Dans ces conditions, la diffusion de la croissance dépend moins de sa vitesse que de sa capacité à circuler.
Une croissance qui ne s’organise pas, qui ne synchronise pas ses temporalités : urgence climatique, temps long de la formation, inertie administrative, horizon industriel, finit par s’épuiser. Une croissance qui se structure devient un projet national.
Le rapport de l’OCDE laisse ainsi apparaître, en creux, plusieurs priorités qui ne relèvent pas de politiques isolées, mais de la coordination.
La question n’est plus d’accumuler des projets, mais d’arbitrer, de choisir, de séquencer. Moins d’instruction verticale, davantage d’alignement stratégique.
Moins de dispositifs juxtaposés, davantage d’effet systémique.
C’est dans cette capacité à synchroniser les décisions, les incitations et les calendriers que se jouera désormais l’efficacité de l’État.
Il reste enfin une variable, plus discrète mais décisive : la qualité des interactions locales.
Là où la confiance existe, la transformation devient possible ; ailleurs, elle reste théorique.

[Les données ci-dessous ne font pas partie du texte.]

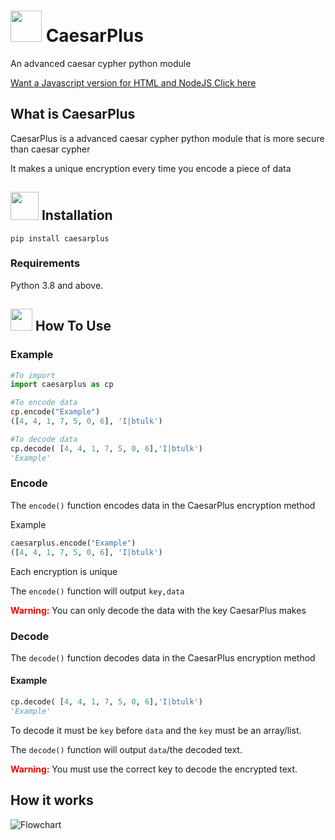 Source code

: # <img src="https://img.icons8.com/fluency/240/000000/key-security.png" width="50px"/> CaesarPlus
An advanced caesar cypher python module

[Want a Javascript version for HTML and NodeJS Click here](https://github.com/Proactive-Development/CaesarPlus-JS)

## What is CaesarPlus
CaesarPlus is a advanced caesar cypher python module that is more secure than caesar cypher 

It makes a unique encryption every time you encode a piece of data

## <img src="https://img.icons8.com/fluency/144/000000/services.png" width="45px"/> Installation

```pip install caesarplus```



### Requirements

Python 3.8 and above.

## <img src="https://img.icons8.com/fluency/96/000000/laptop-coding.png" width="35px"/> How To Use



### Example

```Python
#To import 
import caesarplus as cp

#To encode data
cp.encode("Example")
([4, 4, 1, 7, 5, 0, 6], 'I|btulk')

#To decode data
cp.decode( [4, 4, 1, 7, 5, 0, 6],'I|btulk')
'Example'
```

### Encode
The `encode()` function encodes data in the CaesarPlus encryption method


Example
```Python
caesarplus.encode("Example")
([4, 4, 1, 7, 5, 0, 6], 'I|btulk')
```

Each encryption is unique

The `encode()` function will output `key,data`

**<p style="color: red;display:inline">Warning:</p>** You can only decode the data with the key CaesarPlus makes

### Decode
The `decode()` function decodes data in the CaesarPlus encryption method

#### Example

```Python
cp.decode( [4, 4, 1, 7, 5, 0, 6],'I|btulk')
'Example'
```

To decode it must be `key` before `data` and the `key` must be an array/list.

The `decode()` function will output `data`/the decoded text.



**<p style="color: red;display:inline">Warning:</p>** You must use the correct key to decode the encrypted text.

## How it works

![Flowchart](https://raw.githubusercontent.com/awesomelewis2007/CaesarPlus/main/Documentation/Flowchart.png)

C’est ce capital immatériel, fait de réputation, de fiabilité, de coopération, qui fera la différence entre une croissance comptée et une croissance construite.
Le Maroc avance, le rapport de l’OCDE le montre. Mais il avance sur une trajectoire où la vitesse dépasse parfois la qualité des appuis. La croissance rassure, mais elle ne suffit plus.
L’enjeu est désormais de grandir, c’est-à-dire de convertir la résilience en puissance, et le mouvement en capacité.
Le Maroc en a les moyens : les talents, les territoires, les institutions. Ce qui lui manque encore, ce n’est pas un nouveau modèle : c’est un geste stratégique, simple et profond, qui permettra de passer de la croissance constatée à la transformation assumée.
C’est ce geste-là qu’il faut désormais accomplir.